> _Work to complete_
Lines containing the word "make" are to be copied from the data below.

> _Given entries_
------------------------------------

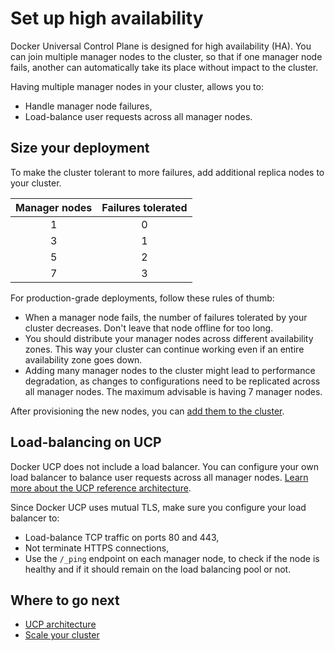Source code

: <!--[metadata]>
+++
aliases = [ "/ucp/understand_ha/"]
title ="Set up high availability"
description="Docker Universal Control plane has support for high availability. Learn how to set up your installation to ensure it tolerates failures."
keywords= ["docker, ucp, high-availability, replica"]
[menu.main]
parent="mn_ucp_high_availability"
identifier="ucp_set_high_availability"
weight=0
+++
<![end-metadata]-->


# Set up high availability

Docker Universal Control Plane is designed for high availability (HA). You can
join multiple manager nodes to the cluster, so that if one manager node fails,
another can automatically take its place without impact to the cluster.

Having multiple manager nodes in your cluster, allows you to:

* Handle manager node failures,
* Load-balance user requests across all manager nodes.

## Size your deployment

To make the cluster tolerant to more failures, add additional replica nodes to
your cluster.

| Manager nodes | Failures tolerated |
|:-------------:|:------------------:|
|       1       |         0          |
|       3       |         1          |
|       5       |         2          |
|       7       |         3          |


For production-grade deployments, follow these rules of thumb:

* When a manager node fails, the number of failures tolerated by your cluster
decreases. Don't leave that node offline for too long.
* You should distribute your manager nodes across different availability zones.
This way your cluster can continue working even if an entire availability zone
goes down.
* Adding many manager nodes to the cluster might lead to performance
degradation, as changes to configurations need to be replicated across all
manager nodes. The maximum advisable is having 7 manager nodes.

After provisioning the new nodes, you can
[add them to the cluster](../installation/scale-your-cluster.md).

## Load-balancing on UCP

Docker UCP does not include a load balancer. You can configure your own
load balancer to balance user requests across all manager nodes.
[Learn more about the UCP reference architecture](https://www.docker.com/sites/default/files/RA_UCP%20Load%20Balancing-Feb%202016_0.pdf).

Since Docker UCP uses mutual TLS, make sure you configure your load balancer to:

* Load-balance TCP traffic on ports 80 and 443,
* Not terminate HTTPS connections,
* Use the `/_ping` endpoint on each manager node, to check if the node
is healthy and if it should remain on the load balancing pool or not.

## Where to go next

* [UCP architecture](../architecture.md)
* [Scale your cluster](../installation/scale-your-cluster.md)
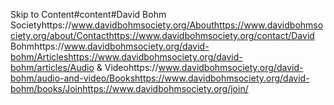 Skip to Content#content#David Bohm Societyhttps://www.davidbohmsociety.org/Abouthttps://www.davidbohmsociety.org/about/Contacthttps://www.davidbohmsociety.org/contact/David Bohmhttps://www.davidbohmsociety.org/david-bohm/Articleshttps://www.davidbohmsociety.org/david-bohm/articles/Audio & Videohttps://www.davidbohmsociety.org/david-bohm/audio-and-video/Bookshttps://www.davidbohmsociety.org/david-bohm/books/Joinhttps://www.davidbohmsociety.org/join/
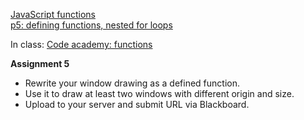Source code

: [JavaScript functions](https://owenroberts.github.io/mmp210/week5/index.html)  
[p5: defining functions, nested for loops](https://owenroberts.github.io/mmp210/week5/p5.html)  

In class: [Code academy: functions](https://www.codecademy.com/courses/functions-in-javascript-2-0/)

**Assignment 5**
- Rewrite your window drawing as a defined function.
- Use it to draw at least two windows with different origin and size.
- Upload to your server and submit URL via Blackboard.
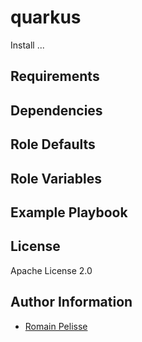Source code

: quarkus
=======

Install ...

Requirements
------------


Dependencies
------------


Role Defaults
-------------


Role Variables
--------------


Example Playbook
-----------------

License
-------

Apache License 2.0


Author Information
------------------

* [Romain Pelisse](https://github.com/rpelisse)
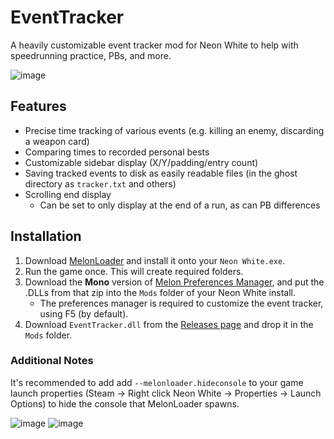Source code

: # EventTracker
A heavily customizable event tracker mod for Neon White to help with speedrunning practice, PBs, and more.

![image](https://github.com/stxticOVFL/EventTracker/assets/29069561/8efc6d74-95ac-453b-8225-7a935c1d1aec)

## Features
- Precise time tracking of various events (e.g. killing an enemy, discarding a weapon card)
- Comparing times to recorded personal bests
- Customizable sidebar display (X/Y/padding/entry count)
- Saving tracked events to disk as easily readable files (in the ghost directory as `tracker.txt` and others)
- Scrolling end display
  - Can be set to only display at the end of a run, as can PB differences

## Installation

1. Download [MelonLoader](https://github.com/LavaGang/MelonLoader/releases/latest) and install it onto your `Neon White.exe`.
2. Run the game once. This will create required folders.
3. Download the **Mono** version of [Melon Preferences Manager](https://github.com/sinai-dev/MelonPreferencesManager/releases/latest), and put the .DLLs from that zip into the `Mods` folder of your Neon White install.
    - The preferences manager is required to customize the event tracker, using F5 (by default).
4. Download `EventTracker.dll` from the [Releases page](https://github.com/stxticOVFL/EventTracker/releases/latest) and drop it in the `Mods` folder.

### Additional Notes
It's recommended to add add `--melonloader.hideconsole` to your game launch properties (Steam -> Right click Neon White -> Properties -> Launch Options) to hide the console that MelonLoader spawns.

![image](https://github.com/stxticOVFL/EventTracker/assets/29069561/9c037da5-7323-435f-9e55-80904f799ae0)
![image](https://github.com/stxticOVFL/EventTracker/assets/29069561/4a4fa519-15b4-486f-a354-6ff7d0672df4)
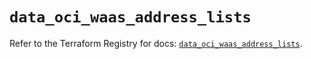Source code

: # `data_oci_waas_address_lists`

Refer to the Terraform Registry for docs: [`data_oci_waas_address_lists`](https://registry.terraform.io/providers/hashicorp/oci/7.19.0/docs/data-sources/waas_address_lists).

------------------------------------

> _Task answer_
To make the cluster tolerant to more failures, add additional replica nodes to
Since Docker UCP uses mutual TLS, make sure you configure your load balancer to:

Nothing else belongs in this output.